/---

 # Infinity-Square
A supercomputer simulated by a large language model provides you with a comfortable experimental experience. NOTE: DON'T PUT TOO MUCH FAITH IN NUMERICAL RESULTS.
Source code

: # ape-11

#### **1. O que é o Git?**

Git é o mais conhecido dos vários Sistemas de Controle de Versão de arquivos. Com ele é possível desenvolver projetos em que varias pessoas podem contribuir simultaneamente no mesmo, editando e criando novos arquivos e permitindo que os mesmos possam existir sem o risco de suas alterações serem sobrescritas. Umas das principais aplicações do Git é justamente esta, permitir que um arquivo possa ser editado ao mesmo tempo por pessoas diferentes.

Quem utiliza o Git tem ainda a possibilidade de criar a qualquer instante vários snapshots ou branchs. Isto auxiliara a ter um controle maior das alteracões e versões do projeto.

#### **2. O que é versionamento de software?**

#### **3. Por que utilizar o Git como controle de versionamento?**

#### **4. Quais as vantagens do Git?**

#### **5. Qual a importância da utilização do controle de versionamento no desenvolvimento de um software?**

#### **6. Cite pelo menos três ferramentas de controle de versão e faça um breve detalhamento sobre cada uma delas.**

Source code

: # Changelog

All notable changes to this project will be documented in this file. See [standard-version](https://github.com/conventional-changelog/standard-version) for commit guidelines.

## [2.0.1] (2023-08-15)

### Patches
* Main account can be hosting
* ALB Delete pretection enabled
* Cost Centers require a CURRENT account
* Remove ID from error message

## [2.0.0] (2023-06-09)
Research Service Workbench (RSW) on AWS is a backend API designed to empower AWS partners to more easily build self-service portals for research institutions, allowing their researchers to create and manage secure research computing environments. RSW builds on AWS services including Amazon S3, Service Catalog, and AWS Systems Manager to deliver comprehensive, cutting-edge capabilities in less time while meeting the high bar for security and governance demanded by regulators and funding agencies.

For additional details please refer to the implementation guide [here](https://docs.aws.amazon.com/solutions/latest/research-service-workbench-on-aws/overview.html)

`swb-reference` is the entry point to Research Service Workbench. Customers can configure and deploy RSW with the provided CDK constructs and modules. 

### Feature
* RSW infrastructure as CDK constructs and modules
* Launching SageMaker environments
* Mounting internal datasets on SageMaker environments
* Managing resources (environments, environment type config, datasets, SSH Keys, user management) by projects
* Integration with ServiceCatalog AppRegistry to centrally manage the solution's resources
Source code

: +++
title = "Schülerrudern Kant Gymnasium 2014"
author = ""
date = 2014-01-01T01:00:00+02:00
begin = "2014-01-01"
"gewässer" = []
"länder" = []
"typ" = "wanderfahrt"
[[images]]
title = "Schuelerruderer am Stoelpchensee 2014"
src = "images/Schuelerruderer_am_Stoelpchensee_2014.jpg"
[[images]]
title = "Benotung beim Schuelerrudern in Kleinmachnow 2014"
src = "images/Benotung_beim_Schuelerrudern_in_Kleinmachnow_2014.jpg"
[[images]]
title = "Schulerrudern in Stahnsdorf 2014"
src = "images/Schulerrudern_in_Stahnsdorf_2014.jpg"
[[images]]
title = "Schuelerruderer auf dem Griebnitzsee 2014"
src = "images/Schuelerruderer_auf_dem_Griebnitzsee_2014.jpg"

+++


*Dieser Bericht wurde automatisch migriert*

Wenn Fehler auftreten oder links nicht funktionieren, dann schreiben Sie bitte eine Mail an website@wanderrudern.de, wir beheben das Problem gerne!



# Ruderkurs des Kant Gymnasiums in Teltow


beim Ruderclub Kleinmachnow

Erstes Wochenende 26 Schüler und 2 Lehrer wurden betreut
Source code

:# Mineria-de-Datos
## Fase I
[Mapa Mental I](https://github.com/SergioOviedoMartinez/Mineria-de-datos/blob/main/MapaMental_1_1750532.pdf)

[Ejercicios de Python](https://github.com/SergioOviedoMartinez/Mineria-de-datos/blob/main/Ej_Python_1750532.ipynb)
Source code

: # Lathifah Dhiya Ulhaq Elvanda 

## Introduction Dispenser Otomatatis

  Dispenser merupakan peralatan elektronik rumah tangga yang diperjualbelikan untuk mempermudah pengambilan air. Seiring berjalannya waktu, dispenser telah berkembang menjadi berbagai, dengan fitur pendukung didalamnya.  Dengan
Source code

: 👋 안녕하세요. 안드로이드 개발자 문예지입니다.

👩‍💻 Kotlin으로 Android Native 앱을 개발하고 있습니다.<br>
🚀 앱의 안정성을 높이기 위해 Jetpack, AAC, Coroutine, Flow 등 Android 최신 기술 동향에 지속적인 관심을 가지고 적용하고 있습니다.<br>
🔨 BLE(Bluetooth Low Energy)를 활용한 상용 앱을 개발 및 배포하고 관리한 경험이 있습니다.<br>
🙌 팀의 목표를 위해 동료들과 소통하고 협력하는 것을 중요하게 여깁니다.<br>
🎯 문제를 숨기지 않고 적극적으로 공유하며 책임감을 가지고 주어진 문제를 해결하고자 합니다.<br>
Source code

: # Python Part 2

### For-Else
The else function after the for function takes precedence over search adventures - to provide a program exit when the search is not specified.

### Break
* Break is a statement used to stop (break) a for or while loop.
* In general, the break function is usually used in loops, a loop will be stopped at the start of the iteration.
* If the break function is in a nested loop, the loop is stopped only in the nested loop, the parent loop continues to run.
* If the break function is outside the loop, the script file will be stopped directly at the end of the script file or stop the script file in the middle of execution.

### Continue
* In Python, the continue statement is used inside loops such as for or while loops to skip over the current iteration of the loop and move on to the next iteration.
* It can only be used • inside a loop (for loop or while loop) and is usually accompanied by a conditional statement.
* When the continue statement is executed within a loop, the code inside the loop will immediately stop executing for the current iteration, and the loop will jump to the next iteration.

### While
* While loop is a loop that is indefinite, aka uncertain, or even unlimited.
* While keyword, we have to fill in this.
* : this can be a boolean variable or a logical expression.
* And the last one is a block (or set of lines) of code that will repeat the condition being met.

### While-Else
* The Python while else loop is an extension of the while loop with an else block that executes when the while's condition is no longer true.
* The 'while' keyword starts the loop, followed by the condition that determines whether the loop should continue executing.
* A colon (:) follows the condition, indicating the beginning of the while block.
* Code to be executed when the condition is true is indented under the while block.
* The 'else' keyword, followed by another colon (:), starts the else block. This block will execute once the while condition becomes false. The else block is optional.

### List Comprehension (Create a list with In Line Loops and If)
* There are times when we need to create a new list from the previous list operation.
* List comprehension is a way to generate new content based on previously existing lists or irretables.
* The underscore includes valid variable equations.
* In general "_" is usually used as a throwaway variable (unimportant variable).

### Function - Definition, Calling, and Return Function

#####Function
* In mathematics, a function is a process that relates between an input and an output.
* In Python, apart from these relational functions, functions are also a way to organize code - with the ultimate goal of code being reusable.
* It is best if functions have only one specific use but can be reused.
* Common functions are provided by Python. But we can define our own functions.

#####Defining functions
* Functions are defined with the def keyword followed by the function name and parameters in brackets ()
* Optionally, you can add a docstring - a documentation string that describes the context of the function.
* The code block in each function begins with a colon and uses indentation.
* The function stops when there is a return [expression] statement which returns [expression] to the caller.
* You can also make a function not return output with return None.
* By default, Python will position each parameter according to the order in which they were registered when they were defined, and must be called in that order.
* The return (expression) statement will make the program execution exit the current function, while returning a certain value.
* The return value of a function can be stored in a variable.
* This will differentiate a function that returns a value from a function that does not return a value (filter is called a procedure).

\---

● THE PROBLEM
The data above should be returned in full, exactly as written.

● THE COMPLETED TASK
 # Infinity-Square
A supercomputer simulated by a large language model provides you with a comfortable experimental experience. NOTE: DON'T PUT TOO MUCH FAITH IN NUMERICAL RESULTS.
Source code

: # ape-11

#### **1. O que é o Git?**

Git é o mais conhecido dos vários Sistemas de Controle de Versão de arquivos. Com ele é possível desenvolver projetos em que varias pessoas podem contribuir simultaneamente no mesmo, editando e criando novos arquivos e permitindo que os mesmos possam existir sem o risco de suas alterações serem sobrescritas. Umas das principais aplicações do Git é justamente esta, permitir que um arquivo possa ser editado ao mesmo tempo por pessoas diferentes.

Quem utiliza o Git tem ainda a possibilidade de criar a qualquer instante vários snapshots ou branchs. Isto auxiliara a ter um controle maior das alteracões e versões do projeto.

#### **2. O que é versionamento de software?**

#### **3. Por que utilizar o Git como controle de versionamento?**

#### **4. Quais as vantagens do Git?**

#### **5. Qual a importância da utilização do controle de versionamento no desenvolvimento de um software?**

#### **6. Cite pelo menos três ferramentas de controle de versão e faça um breve detalhamento sobre cada uma delas.**

Source code

: # Changelog

All notable changes to this project will be documented in this file. See [standard-version](https://github.com/conventional-changelog/standard-version) for commit guidelines.

## [2.0.1] (2023-08-15)

### Patches
* Main account can be hosting
* ALB Delete pretection enabled
* Cost Centers require a CURRENT account
* Remove ID from error message

## [2.0.0] (2023-06-09)
Research Service Workbench (RSW) on AWS is a backend API designed to empower AWS partners to more easily build self-service portals for research institutions, allowing their researchers to create and manage secure research computing environments. RSW builds on AWS services including Amazon S3, Service Catalog, and AWS Systems Manager to deliver comprehensive, cutting-edge capabilities in less time while meeting the high bar for security and governance demanded by regulators and funding agencies.

For additional details please refer to the implementation guide [here](https://docs.aws.amazon.com/solutions/latest/research-service-workbench-on-aws/overview.html)

`swb-reference` is the entry point to Research Service Workbench. Customers can configure and deploy RSW with the provided CDK constructs and modules. 

### Feature
* RSW infrastructure as CDK constructs and modules
* Launching SageMaker environments
* Mounting internal datasets on SageMaker environments
* Managing resources (environments, environment type config, datasets, SSH Keys, user management) by projects
* Integration with ServiceCatalog AppRegistry to centrally manage the solution's resources
Source code

: +++
title = "Schülerrudern Kant Gymnasium 2014"
author = ""
date = 2014-01-01T01:00:00+02:00
begin = "2014-01-01"
"gewässer" = []
"länder" = []
"typ" = "wanderfahrt"
[[images]]
title = "Schuelerruderer am Stoelpchensee 2014"
src = "images/Schuelerruderer_am_Stoelpchensee_2014.jpg"
[[images]]
title = "Benotung beim Schuelerrudern in Kleinmachnow 2014"
src = "images/Benotung_beim_Schuelerrudern_in_Kleinmachnow_2014.jpg"
[[images]]
title = "Schulerrudern in Stahnsdorf 2014"
src = "images/Schulerrudern_in_Stahnsdorf_2014.jpg"
[[images]]
title = "Schuelerruderer auf dem Griebnitzsee 2014"
src = "images/Schuelerruderer_auf_dem_Griebnitzsee_2014.jpg"

+++


*Dieser Bericht wurde automatisch migriert*

Wenn Fehler auftreten oder links nicht funktionieren, dann schreiben Sie bitte eine Mail an website@wanderrudern.de, wir beheben das Problem gerne!



# Ruderkurs des Kant Gymnasiums in Teltow


beim Ruderclub Kleinmachnow

Erstes Wochenende 26 Schüler und 2 Lehrer wurden betreut
Source code

:# Mineria-de-Datos
## Fase I
[Mapa Mental I](https://github.com/SergioOviedoMartinez/Mineria-de-datos/blob/main/MapaMental_1_1750532.pdf)

[Ejercicios de Python](https://github.com/SergioOviedoMartinez/Mineria-de-datos/blob/main/Ej_Python_1750532.ipynb)
Source code

: # Lathifah Dhiya Ulhaq Elvanda 

## Introduction Dispenser Otomatatis

  Dispenser merupakan peralatan elektronik rumah tangga yang diperjualbelikan untuk mempermudah pengambilan air. Seiring berjalannya waktu, dispenser telah berkembang menjadi berbagai, dengan fitur pendukung didalamnya.  Dengan
Source code

: 👋 안녕하세요. 안드로이드 개발자 문예지입니다.

👩‍💻 Kotlin으로 Android Native 앱을 개발하고 있습니다.<br>
🚀 앱의 안정성을 높이기 위해 Jetpack, AAC, Coroutine, Flow 등 Android 최신 기술 동향에 지속적인 관심을 가지고 적용하고 있습니다.<br>
🔨 BLE(Bluetooth Low Energy)를 활용한 상용 앱을 개발 및 배포하고 관리한 경험이 있습니다.<br>
🙌 팀의 목표를 위해 동료들과 소통하고 협력하는 것을 중요하게 여깁니다.<br>
🎯 문제를 숨기지 않고 적극적으로 공유하며 책임감을 가지고 주어진 문제를 해결하고자 합니다.<br>
Source code

: # Python Part 2

### For-Else
The else function after the for function takes precedence over search adventures - to provide a program exit when the search is not specified.

### Break
* Break is a statement used to stop (break) a for or while loop.
* In general, the break function is usually used in loops, a loop will be stopped at the start of the iteration.
* If the break function is in a nested loop, the loop is stopped only in the nested loop, the parent loop continues to run.
* If the break function is outside the loop, the script file will be stopped directly at the end of the script file or stop the script file in the middle of execution.

### Continue
* In Python, the continue statement is used inside loops such as for or while loops to skip over the current iteration of the loop and move on to the next iteration.
* It can only be used • inside a loop (for loop or while loop) and is usually accompanied by a conditional statement.
* When the continue statement is executed within a loop, the code inside the loop will immediately stop executing for the current iteration, and the loop will jump to the next iteration.

### While
* While loop is a loop that is indefinite, aka uncertain, or even unlimited.
* While keyword, we have to fill in this.
* : this can be a boolean variable or a logical expression.
* And the last one is a block (or set of lines) of code that will repeat the condition being met.

### While-Else
* The Python while else loop is an extension of the while loop with an else block that executes when the while's condition is no longer true.
* The 'while' keyword starts the loop, followed by the condition that determines whether the loop should continue executing.
* A colon (:) follows the condition, indicating the beginning of the while block.
* Code to be executed when the condition is true is indented under the while block.
* The 'else' keyword, followed by another colon (:), starts the else block. This block will execute once the while condition becomes false. The else block is optional.

### List Comprehension (Create a list with In Line Loops and If)
* There are times when we need to create a new list from the previous list operation.
* List comprehension is a way to generate new content based on previously existing lists or irretables.
* The underscore includes valid variable equations.
* In general "_" is usually used as a throwaway variable (unimportant variable).

### Function - Definition, Calling, and Return Function

#####Function
* In mathematics, a function is a process that relates between an input and an output.
* In Python, apart from these relational functions, functions are also a way to organize code - with the ultimate goal of code being reusable.
* It is best if functions have only one specific use but can be reused.
* Common functions are provided by Python. But we can define our own functions.

#####Defining functions
* Functions are defined with the def keyword followed by the function name and parameters in brackets ()
* Optionally, you can add a docstring - a documentation string that describes the context of the function.
* The code block in each function begins with a colon and uses indentation.
* The function stops when there is a return [expression] statement which returns [expression] to the caller.
* You can also make a function not return output with return None.
* By default, Python will position each parameter according to the order in which they were registered when they were defined, and must be called in that order.
* The return (expression) statement will make the program execution exit the current function, while returning a certain value.
* The return value of a function can be stored in a variable.
* This will differentiate a function that returns a value from a function that does not return a value (filter is called a procedure).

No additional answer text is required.